Saturday afternoon. You’ve spent all morning watching large snowflakes fall through the window. The drifts pile higher than your head. An idea hatches.
Your mom is occupied, as always, at the kitchen table with a crossword puzzle. She’s solved it hours ago, but she trying to run down her own weird white whale: a crossword puzzle full of alternative answers, synonyms that mysteriously still fit the clues and interlock as cleanly as the intended words. She got almost halfway through one once. Someday it will happen for her. She doesn’t do things without reason.
You sneak into the hall closet and get out your snowsuit and moon boots, mittens and round plastic sled. You’re allowed to go sledding, but you have other ideas today. You carry the items upstairs as slow as possible, hoping to not attract too much attention.
You climb to the top of your dresser and look out of a half window that oversees the top of the garage. From inside, you can hear your Dad and his friend wanking on electric guitars. This is the beginning of your generation hating guitar solos. If your fathers hadn’t played guitar, you might have more respect.

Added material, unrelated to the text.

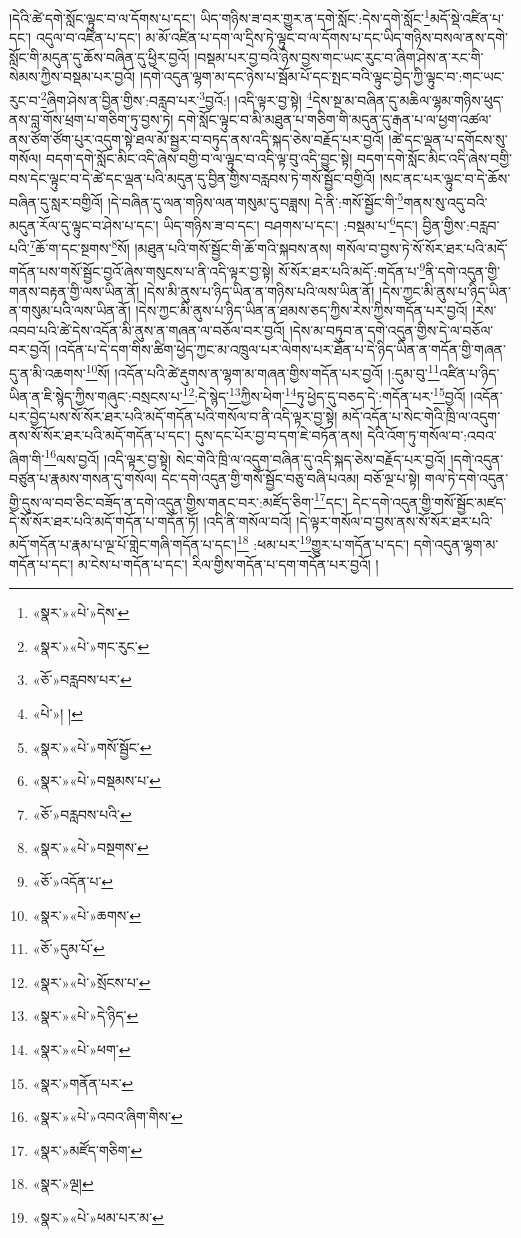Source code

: །དེའི་ཚེ་དགེ་སློང་ལྟུང་བ་ལ་དོགས་པ་དང་། ཡིད་གཉིས་ཟ་བར་གྱུར་ན་དགེ་སློང་:དེས་དགེ་སློང་\footnote{«སྣར་»«པེ་»དེས་}མདོ་སྡེ་འཛིན་པ་དང་། འདུལ་བ་འཛིན་པ་དང་། མ་མོ་འཛིན་པ་དག་ལ་དྲིས་ཏེ་ལྟུང་བ་ལ་དོགས་པ་དང་ཡིད་གཉིས་བསལ་ནས་དགེ་སློང་གི་མདུན་དུ་ཆོས་བཞིན་དུ་ཕྱིར་བྱའོ། །བསྡམ་པར་བྱ་བའི་ཉེས་བྱས་གང་ཡང་རུང་བ་ཞིག་ཤེས་ན་རང་གི་སེམས་ཀྱིས་བསྡམ་པར་བྱའོ། །དགེ་འདུན་ལྷག་མ་དང་ཉེས་པ་སྦོམ་པོ་དང་སྤང་བའི་ལྟུང་བྱེད་ཀྱི་ལྟུང་བ་:གང་ཡང་རུང་བ་\footnote{«སྣར་»«པེ་»གང་རུང་}ཞིག་ཤེས་ན་བྱིན་གྱིས་:བརླབ་པར་\footnote{«ཅོ་»བརླབས་པར་}བྱའོ:། །འདི་ལྟར་བྱ་སྟེ། \footnote{«པེ་»། ། }དེས་སྔ་མ་བཞིན་དུ་མཆིལ་ལྷམ་གཉིས་ཕུད་ནས་བླ་གོས་ཕྲག་པ་གཅིག་ཏུ་བྱས་ཏེ། དགེ་སློང་ལྟུང་བ་མི་མཐུན་པ་གཅིག་གི་མདུན་དུ་རྒན་པ་ལ་ཕྱག་འཚལ་ནས་ཙོག་ཙོག་པུར་འདུག་སྟེ་ཐལ་མོ་སྦྱར་བ་བཏུད་ནས་འདི་སྐད་ཅེས་བརྗོད་པར་བྱའོ། །ཚེ་དང་ལྡན་པ་དགོངས་སུ་གསོལ། བདག་དགེ་སློང་མིང་འདི་ཞེས་བགྱི་བ་ལ་ལྟུང་བ་འདི་ལྟ་བུ་འདི་བྱུང་སྟེ། བདག་དགེ་སློང་མིང་འདི་ཞེས་བགྱི་བས་དེང་ལྟུང་བ་དེ་ཚེ་དང་ལྡན་པའི་མདུན་དུ་བྱིན་གྱིས་བརླབས་ཏེ་གསོ་སྦྱོང་བགྱིའོ། །སང་ནང་པར་ལྟུང་བ་དེ་ཆོས་བཞིན་དུ་སླར་བགྱིའོ། །དེ་བཞིན་དུ་ལན་གཉིས་ལན་གསུམ་དུ་བཟླས། དེ་ནི་:གསོ་སྦྱོང་གི་\footnote{«སྣར་»«པེ་»གསོ་སྦྱོང་}གནས་སུ་འདུ་བའི་མདུན་རོལ་དུ་ལྟུང་བ་ཤེས་པ་དང་། ཡིད་གཉིས་ཟ་བ་དང་། བཤགས་པ་དང་། :བསྡམ་པ་\footnote{«སྣར་»«པེ་»བསྡམས་པ་}དང་། བྱིན་གྱིས་:བརླབ་པའི་\footnote{«ཅོ་»བརླབས་པའི་}ཆོ་ག་དང་སྔགས་\footnote{«སྣར་»«པེ་»བསྔགས་}སོ། །མཐུན་པའི་གསོ་སྦྱོང་གི་ཆོ་གའི་སྐབས་ནས། གསོལ་བ་བྱས་ཏེ་སོ་སོར་ཐར་པའི་མདོ་གདོན་པས་གསོ་སྦྱོང་བྱའོ་ཞེས་གསུངས་པ་ནི་འདི་ལྟར་བྱ་སྟེ། སོ་སོར་ཐར་པའི་མདོ་:གདོན་པ་\footnote{«ཅོ་»འདོན་པ་}ནི་དགེ་འདུན་གྱི་གནས་བརྟན་གྱི་ལས་ཡིན་ནོ། །དེས་མི་ནུས་པ་ཉིད་ཡིན་ན་གཉིས་པའི་ལས་ཡིན་ནོ། །དེས་ཀྱང་མི་ནུས་པ་ཉིད་ཡིན་ན་གསུམ་པའི་ལས་ཡིན་ནོ། །དེས་ཀྱང་མི་ནུས་པ་ཉིད་ཡིན་ན་ཐམས་ཅད་ཀྱིས་རེས་ཀྱིས་གདོན་པར་བྱའོ། །རེས་འབབ་པའི་ཚེ་དེས་འདོན་མི་ནུས་ན་གཞན་ལ་བཅོལ་བར་བྱའོ། །དེས་མ་བཏུབ་ན་དགེ་འདུན་གྱིས་དེ་ལ་བཅོལ་བར་བྱའོ། །འདོན་པ་དེ་དག་གིས་ཚིག་ཕྱེད་ཀྱང་མ་འཁྲུལ་པར་ལེགས་པར་ཐོན་པ་དེ་ཉིད་ཡིན་ན་གདོན་གྱི་གཞན་དུ་ན་མི་འཆགས་\footnote{«སྣར་»«པེ་»ཆགས་}སོ། །འདོན་པའི་ཚེ་རྡུགས་ན་ལྷག་མ་གཞན་གྱིས་གདོན་པར་བྱའོ། །:དུམ་བུ་\footnote{«ཅོ་»དུམ་པོ་}འཛིན་པ་ཉིད་ཡིན་ན་ཇི་སྙེད་ཀྱིས་གཞུང་:བསྲངས་པ་\footnote{«སྣར་»«པེ་»སྲོངས་པ་}:དེ་སྙེད་\footnote{«སྣར་»«པེ་»དེ་ཉིད་}ཀྱིས་ཕེག་\footnote{«སྣར་»«པེ་»ཕག་}ཏུ་ཕྱེད་དུ་བཅད་དེ་:གདོན་པར་\footnote{«སྣར་»གནོན་པར་}བྱའོ། །འདོན་པར་བྱེད་པས་སོ་སོར་ཐར་པའི་མདོ་གདོན་པའི་གསོལ་བ་ནི་འདི་ལྟར་བྱ་སྟེ། མདོ་འདོན་པ་སེང་གེའི་ཁྲི་ལ་འདུག་ནས་སོ་སོར་ཐར་པའི་མདོ་གདོན་པ་དང་། དུས་དང་པོར་བྱ་བ་དག་ཇེ་བཏོན་ནས། དེའི་འོག་ཏུ་གསོལ་བ་:འབའ་ཞིག་གི་\footnote{«སྣར་»«པེ་»འབའ་ཞིག་གིས་}ལས་བྱའོ། །འདི་ལྟར་བྱ་སྟེ། སེང་གེའི་ཁྲི་ལ་འདུག་བཞིན་དུ་འདི་སྐད་ཅེས་བརྗོད་པར་བྱའོ། །དགེ་འདུན་བཙུན་པ་རྣམས་གསན་དུ་གསོལ། དེང་དགེ་འདུན་གྱི་གསོ་སྦྱོང་བཅུ་བཞི་པའམ། བཅོ་ལྔ་པ་སྟེ། གལ་ཏེ་དགེ་འདུན་གྱི་དུས་ལ་བབ་ཅིང་བཟོད་ན་དགེ་འདུན་གྱིས་གནང་བར་:མཛོད་ཅིག་\footnote{«སྣར་»མཛོད་གཅིག་}དང་། དེང་དགེ་འདུན་གྱི་གསོ་སྦྱོང་མཛད་དེ་སོ་སོར་ཐར་པའི་མདོ་གདོན་པ་གདོན་ཏོ། །འདི་ནི་གསོལ་བའོ། །དེ་ལྟར་གསོལ་བ་བྱས་ནས་སོ་སོར་ཐར་པའི་མདོ་གདོན་པ་རྣམ་པ་ལྔ་པོ་གླེང་གཞི་གདོན་པ་དང་།\footnote{«སྣར་»ལྔ།} :ཕམ་པར་\footnote{«སྣར་»«པེ་»ཕམ་པར་མ་}གྱུར་པ་གདོན་པ་དང་། དགེ་འདུན་ལྷག་མ་གདོན་པ་དང་། མ་ངེས་པ་གདོན་པ་དང་། རིལ་གྱིས་གདོན་པ་དག་གདོན་པར་བྱའོ། །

The guitar playing isn’t enough to cover your plan. The ice around the window cracks loudly. Downstairs you hear a chair scrape on the kitchen floor. Your mom calls your name. “Where are you?” she asks. But you can already hear her approaching the steps. You have to rush. Your little arms barely have enough strength to pull yourself up and out into the snow. You flail around to pull the sled through after you. The small window isn’t big enough. You bend it until it nearly breaks to force the fit.
The snow storm rages outside. The snow and ice come with a sandy bitterness on your skin. While it looked soft as cotton from downstairs, it swirls and attacks now. You can barely see past the edge of the house. Scampering on your hands and knees, you position yourself on the ridge of the garage rooftop. Your mom is now at the window, threatening to climb out to get you. She yells to you to not sled down the roof. You turn away from her. The inside of your snowsuit is padded and warm. You listen to your heart beat inside your ears. When you push off, the eave comes quicker than you could have guessed. You vault into the air with a violent bump, and for a long, silent moment, you can only hear the cold breath of the wind rushing against your cheeks.